BUFTX coordinated planting roughly 500 trees in Kashmere Gardens and Fifth Ward, particularly at the BUFTX office, Greater St. Matthews Church and Key and Fleming middle schools.
Hydroponic Farming
With that EPA grant, BUFTX also facilitated the retrofitting of a shipping container, turning it into a hydroponic farm for growing leafy green vegetables. The fresh produce goes to community members and students at Fleming Middle School.
With only one grocery store between Fifth Ward, Kashmere Gardens and Denver Harbor, the fresh food produced by BUFTX offers residents a healthier option than buying “fresh” vegetables from a dollar store.
Not New to This
But to let Cleo Johnson McLaughlin tell it, the organization has been fighting for improved environmental realities for years, though she expands the traditional definition of “environmental issues.
And she should know. McLaughlin has been the president of BUFTX since its founding in 1987.
“We recognized that people in those areas needed substantive training,” said McLaughlin. ‘So, for those who have perhaps been incarcerated or been to war and their discharge is not in place, we could give them an arm in life in order for them to succeed.
“Along with providing these and other community members with food, and some with temporary housing, we’ve provided electrical training programs so we could train people to do significant work in order to help themselves,” McLaughin added.
“The best help is self-help.”
Thomas agrees.
“Realistically, BUFTX has always dealt with environmental issues,” said Thomas. “Environmental issues encompass healthcare, homelessness and underserved communities, which are, of course, food deserts.

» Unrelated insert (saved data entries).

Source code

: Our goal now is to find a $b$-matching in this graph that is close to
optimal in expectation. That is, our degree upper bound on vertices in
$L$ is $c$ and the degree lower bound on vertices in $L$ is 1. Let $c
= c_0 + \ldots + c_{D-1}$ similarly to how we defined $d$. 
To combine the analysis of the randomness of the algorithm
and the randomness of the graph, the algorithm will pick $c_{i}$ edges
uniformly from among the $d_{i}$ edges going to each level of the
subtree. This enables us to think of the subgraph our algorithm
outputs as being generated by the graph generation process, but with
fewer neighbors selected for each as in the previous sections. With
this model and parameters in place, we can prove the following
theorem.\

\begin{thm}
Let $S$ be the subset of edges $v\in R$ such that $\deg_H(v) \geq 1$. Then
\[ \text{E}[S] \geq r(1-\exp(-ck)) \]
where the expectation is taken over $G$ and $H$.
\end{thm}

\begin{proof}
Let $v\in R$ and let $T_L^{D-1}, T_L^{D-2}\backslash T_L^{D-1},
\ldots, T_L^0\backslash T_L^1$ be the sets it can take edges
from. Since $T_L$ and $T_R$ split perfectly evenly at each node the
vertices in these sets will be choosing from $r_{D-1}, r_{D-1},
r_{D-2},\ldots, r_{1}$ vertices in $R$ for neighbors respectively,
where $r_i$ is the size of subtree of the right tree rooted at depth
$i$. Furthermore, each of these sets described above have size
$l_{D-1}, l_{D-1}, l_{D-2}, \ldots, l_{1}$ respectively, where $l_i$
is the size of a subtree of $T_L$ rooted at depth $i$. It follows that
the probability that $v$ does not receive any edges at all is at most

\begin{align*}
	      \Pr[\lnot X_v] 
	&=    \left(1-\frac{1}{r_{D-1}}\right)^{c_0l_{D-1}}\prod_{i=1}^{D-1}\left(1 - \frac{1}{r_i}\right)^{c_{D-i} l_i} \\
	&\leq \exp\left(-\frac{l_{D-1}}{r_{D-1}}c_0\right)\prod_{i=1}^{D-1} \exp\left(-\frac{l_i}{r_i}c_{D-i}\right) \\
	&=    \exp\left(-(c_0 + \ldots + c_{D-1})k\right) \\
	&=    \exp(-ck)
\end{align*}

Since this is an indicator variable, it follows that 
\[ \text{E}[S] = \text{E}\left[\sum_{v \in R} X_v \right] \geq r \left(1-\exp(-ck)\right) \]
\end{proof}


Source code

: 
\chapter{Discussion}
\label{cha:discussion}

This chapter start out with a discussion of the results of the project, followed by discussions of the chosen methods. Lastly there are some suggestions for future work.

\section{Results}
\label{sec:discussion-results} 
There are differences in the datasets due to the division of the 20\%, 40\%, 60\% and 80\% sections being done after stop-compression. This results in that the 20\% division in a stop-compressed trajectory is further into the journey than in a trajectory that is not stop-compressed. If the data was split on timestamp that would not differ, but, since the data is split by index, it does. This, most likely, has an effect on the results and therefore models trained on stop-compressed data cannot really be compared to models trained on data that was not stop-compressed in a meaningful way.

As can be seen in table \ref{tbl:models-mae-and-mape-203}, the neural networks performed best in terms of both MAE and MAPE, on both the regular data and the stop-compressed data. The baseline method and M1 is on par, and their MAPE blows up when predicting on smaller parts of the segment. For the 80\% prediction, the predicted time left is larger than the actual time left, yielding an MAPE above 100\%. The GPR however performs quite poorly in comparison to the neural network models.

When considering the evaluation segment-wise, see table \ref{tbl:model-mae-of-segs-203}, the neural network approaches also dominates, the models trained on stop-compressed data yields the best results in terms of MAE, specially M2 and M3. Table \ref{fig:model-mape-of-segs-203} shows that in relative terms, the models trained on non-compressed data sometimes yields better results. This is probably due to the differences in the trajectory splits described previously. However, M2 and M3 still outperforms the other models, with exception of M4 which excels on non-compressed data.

“We’ve always created programs or projects and worked with other community-based organizations to address these issues.”
Still, BUFTX’s more traditional environmental justice work, planting fruit and nut trees, covers two environmental justice bases—helping to cool down a heat zone and providing homegrown food to an area Thomas describes as suffering from “food apartheid.”
“We have created the beginnings of a Fifth Ward ‘food forest,’” said Thomas.
Partnerships
BUFTX doesn’t do this good work alone. The organization is a fiscal agent, meaning it raises the funds via workplace campaigns, grants and statewide events. BUFTX then directs those funds to the “conglomerate of agencies” in order for them to work their service/solution-oriented programs.
In fact, collaboration is central to BUFTX.
“The EPA grant was a collaborative effort among several organizations, including the City of Houston, Houston Community College and Houston Wilderness,” said McLaughlin.
Help Needed
BUFTX, with EPA grant funding, partnered with the U.S. Environmental Protection Agency, the Houston Health Department, HCC-Northeast’s Global Center for Energy Excellence, The Green Thumb Academy and South Union CDC to offer free solar training to community members. Preference was given to residents of the Fifth Ward, Kashmere Gardens and Denver Harbor. Participants will receive Level 1 and Level 2 NCCER Solar Installation Certificates.
But that funding was taken back.
“That’s kind of where we are now, trying to make sure that one, we’re able to complete the project with the participants we currently have in the program,” said Glenn, “then seeing how it is that we can go ahead and have some type of program going on later on.”
BUFTX actively seeks volunteers and funding partners to help people help themselves.